▶ Input records:
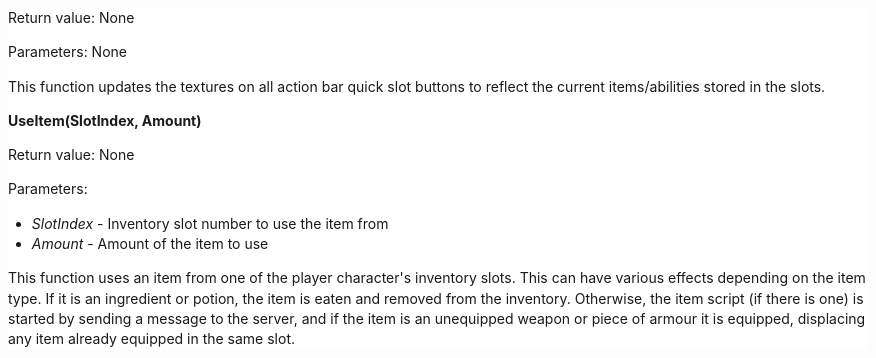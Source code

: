 Return value: None  
  
Parameters: None  
  
This function updates the textures on all action bar quick slot buttons to reflect the current items/abilities stored in the slots.

  
  
  

**UseItem(SlotIndex, Amount)**  
  
Return value: None  
  
Parameters:  

*   _SlotIndex_ - Inventory slot number to use the item from
*   _Amount_ - Amount of the item to use

  
This function uses an item from one of the player character's inventory slots. This can have various effects depending on the item type. If it is an ingredient or potion, the item is eaten and removed from the inventory. Otherwise, the item script (if there is one) is started by sending a message to the server, and if the item is an unequipped weapon or piece of armour it is equipped, displacing any item already equipped in the same slot.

▶ What the exercise asks: Quote, without any change, each line from the one that contains "the item from" through the end of the material.

▶ Output of the exercise:
*   _SlotIndex_ - Inventory slot number to use the item from
*   _Amount_ - Amount of the item to use

  
This function uses an item from one of the player character's inventory slots. This can have various effects depending on the item type. If it is an ingredient or potion, the item is eaten and removed from the inventory. Otherwise, the item script (if there is one) is started by sending a message to the server, and if the item is an unequipped weapon or piece of armour it is equipped, displacing any item already equipped in the same slot.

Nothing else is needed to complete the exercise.